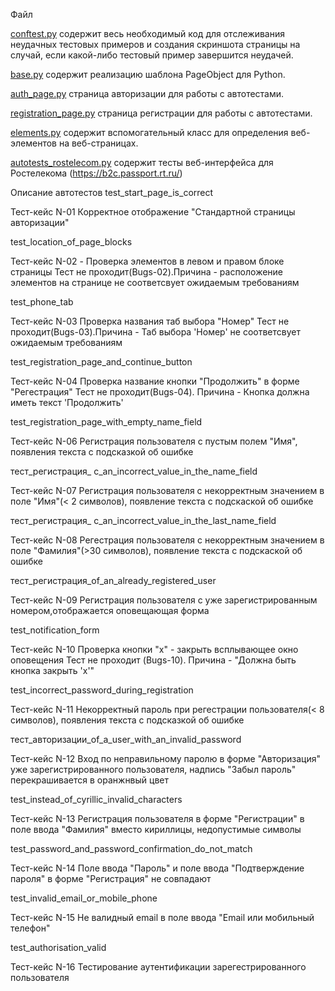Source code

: Файл

[conftest.py](https://github.com/danylqap-167/-PJ-04-/blob/main/conftest.py) содержит весь необходимый код для отслеживания неудачных тестовых примеров и создания скриншота страницы на случай, если какой-либо тестовый пример завершится неудачей.


[base.py](https://github.com/danylqap-167/-PJ-04-/blob/main/base.py) содержит реализацию шаблона PageObject для Python.

[auth_page.py](https://github.com/danylqap-167/-PJ-04-/blob/main/auth_page.py) страница авторизации для работы с автотестами.

[registration_page.py](https://github.com/danylqap-167/-PJ-04-/blob/main/registration_page.py) страница регистрации для работы с автотестами.

[elements.py](https://github.com/danylqap-167/-PJ-04-/blob/main/elements.py) содержит вспомогательный класс для определения веб-элементов на веб-страницах.

[autotests_rostelecom.py](https://github.com/danylqap-167/-PJ-04-/blob/main/autotests_rostelecom.py) содержит тесты веб-интерфейса для Ростелекома (https://b2c.passport.rt.ru/)

Описание автотестов
test_start_page_is_correct

Тест-кейс N-01 Корректное отображение "Стандартной страницы авторизации"

test_location_of_page_blocks

Тест-кейс N-02 - Проверка элементов в левом и правом блоке страницы Тест не проходит(Bugs-02).Причина - расположение элементов на странице не соответсвует ожидаемым требованиям

test_phone_tab

Тест-кейс N-03 Проверка названия таб выбора "Номер" Тест не проходит(Bugs-03).Причина - Таб выбора 'Номер' не соответсвует ожидаемым требованиям

test_registration_page_and_continue_button

Тест-кейс N-04 Проверка название кнопки "Продолжить" в форме "Регестрация" Тест не проходит(Bugs-04). Причина - Кнопка должна иметь текст 'Продолжить'

test_registration_page_with_empty_name_field

Тест-кейс N-06 Регистрация пользователя с пустым полем "Имя", появления текста с подсказкой об ошибке

тест_регистрация_ с_an_incorrect_value_in_the_name_field

Тест-кейс N-07 Регистрация пользователя с некорректным значением в поле "Имя"(< 2 символов), появление текста с подскаской об ошибке

тест_регистрация_ с_an_incorrect_value_in_the_last_name_field

Тест-кейс N-08 Регестрация пользователя с некорректным значением в поле "Фамилия"(>30 символов), появление текста с подскаской об ошибке

тест_регистрация_of_an_already_registered_user

Тест-кейс N-09 Регистрация пользователя с уже зарегистрированным номером,отображается оповещающая форма

test_notification_form

Тест-кейс N-10 Проверка кнопки "х" - закрыть всплывающее окно оповещения Тест не проходит (Bugs-10). Причина - "Должна быть кнопка закрыть 'х'"

test_incorrect_password_during_registration

Тест-кейс N-11 Некорректный пароль при регестрации пользователя(< 8 символов), появления текста с подсказкой об ошибке

тест_авторизации_of_a_user_with_an_invalid_password

Тест-кейс N-12 Вход по неправильному паролю в форме "Авторизация" уже зарегистрированного пользователя, надпись "Забыл пароль" перекрашивается в оранжнвый цвет

test_instead_of_cyrillic_invalid_characters

Тест-кейс N-13 Регистрация пользователя в форме "Регистрации" в поле ввода "Фамилия" вместо кириллицы, недопустимые символы

test_password_and_password_confirmation_do_not_match

Тест-кейс N-14 Поле ввода "Пароль" и поле ввода "Подтверждение пароля" в форме "Регистрация" не совпадают

test_invalid_email_or_mobile_phone

Тест-кейс N-15 Не валидный email в поле ввода "Email или мобильный телефон"

test_authorisation_valid

Тест-кейс N-16 Тестирование аутентификации зарегестрированного пользователя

◇ ◇ ◇ ◇

(Assignment) The result should be an exact copy of the material, containing no pictures.

(Solution to this problem)
Source code

: Файл

[conftest.py](https://github.com/danylqap-167/-PJ-04-/blob/main/conftest.py) содержит весь необходимый код для отслеживания неудачных тестовых примеров и создания скриншота страницы на случай, если какой-либо тестовый пример завершится неудачей.


[base.py](https://github.com/danylqap-167/-PJ-04-/blob/main/base.py) содержит реализацию шаблона PageObject для Python.

[auth_page.py](https://github.com/danylqap-167/-PJ-04-/blob/main/auth_page.py) страница авторизации для работы с автотестами.

[registration_page.py](https://github.com/danylqap-167/-PJ-04-/blob/main/registration_page.py) страница регистрации для работы с автотестами.

[elements.py](https://github.com/danylqap-167/-PJ-04-/blob/main/elements.py) содержит вспомогательный класс для определения веб-элементов на веб-страницах.

[autotests_rostelecom.py](https://github.com/danylqap-167/-PJ-04-/blob/main/autotests_rostelecom.py) содержит тесты веб-интерфейса для Ростелекома (https://b2c.passport.rt.ru/)

Описание автотестов
test_start_page_is_correct

Тест-кейс N-01 Корректное отображение "Стандартной страницы авторизации"

test_location_of_page_blocks

Тест-кейс N-02 - Проверка элементов в левом и правом блоке страницы Тест не проходит(Bugs-02).Причина - расположение элементов на странице не соответсвует ожидаемым требованиям

test_phone_tab

Тест-кейс N-03 Проверка названия таб выбора "Номер" Тест не проходит(Bugs-03).Причина - Таб выбора 'Номер' не соответсвует ожидаемым требованиям

test_registration_page_and_continue_button

Тест-кейс N-04 Проверка название кнопки "Продолжить" в форме "Регестрация" Тест не проходит(Bugs-04). Причина - Кнопка должна иметь текст 'Продолжить'

test_registration_page_with_empty_name_field

Тест-кейс N-06 Регистрация пользователя с пустым полем "Имя", появления текста с подсказкой об ошибке

тест_регистрация_ с_an_incorrect_value_in_the_name_field

Тест-кейс N-07 Регистрация пользователя с некорректным значением в поле "Имя"(< 2 символов), появление текста с подскаской об ошибке

тест_регистрация_ с_an_incorrect_value_in_the_last_name_field

Тест-кейс N-08 Регестрация пользователя с некорректным значением в поле "Фамилия"(>30 символов), появление текста с подскаской об ошибке

тест_регистрация_of_an_already_registered_user

Тест-кейс N-09 Регистрация пользователя с уже зарегистрированным номером,отображается оповещающая форма

test_notification_form

Тест-кейс N-10 Проверка кнопки "х" - закрыть всплывающее окно оповещения Тест не проходит (Bugs-10). Причина - "Должна быть кнопка закрыть 'х'"

test_incorrect_password_during_registration

Тест-кейс N-11 Некорректный пароль при регестрации пользователя(< 8 символов), появления текста с подсказкой об ошибке

тест_авторизации_of_a_user_with_an_invalid_password

Тест-кейс N-12 Вход по неправильному паролю в форме "Авторизация" уже зарегистрированного пользователя, надпись "Забыл пароль" перекрашивается в оранжнвый цвет

test_instead_of_cyrillic_invalid_characters

Тест-кейс N-13 Регистрация пользователя в форме "Регистрации" в поле ввода "Фамилия" вместо кириллицы, недопустимые символы

test_password_and_password_confirmation_do_not_match

Тест-кейс N-14 Поле ввода "Пароль" и поле ввода "Подтверждение пароля" в форме "Регистрация" не совпадают

test_invalid_email_or_mobile_phone

Тест-кейс N-15 Не валидный email в поле ввода "Email или мобильный телефон"

test_authorisation_valid

Тест-кейс N-16 Тестирование аутентификации зарегестрированного пользователя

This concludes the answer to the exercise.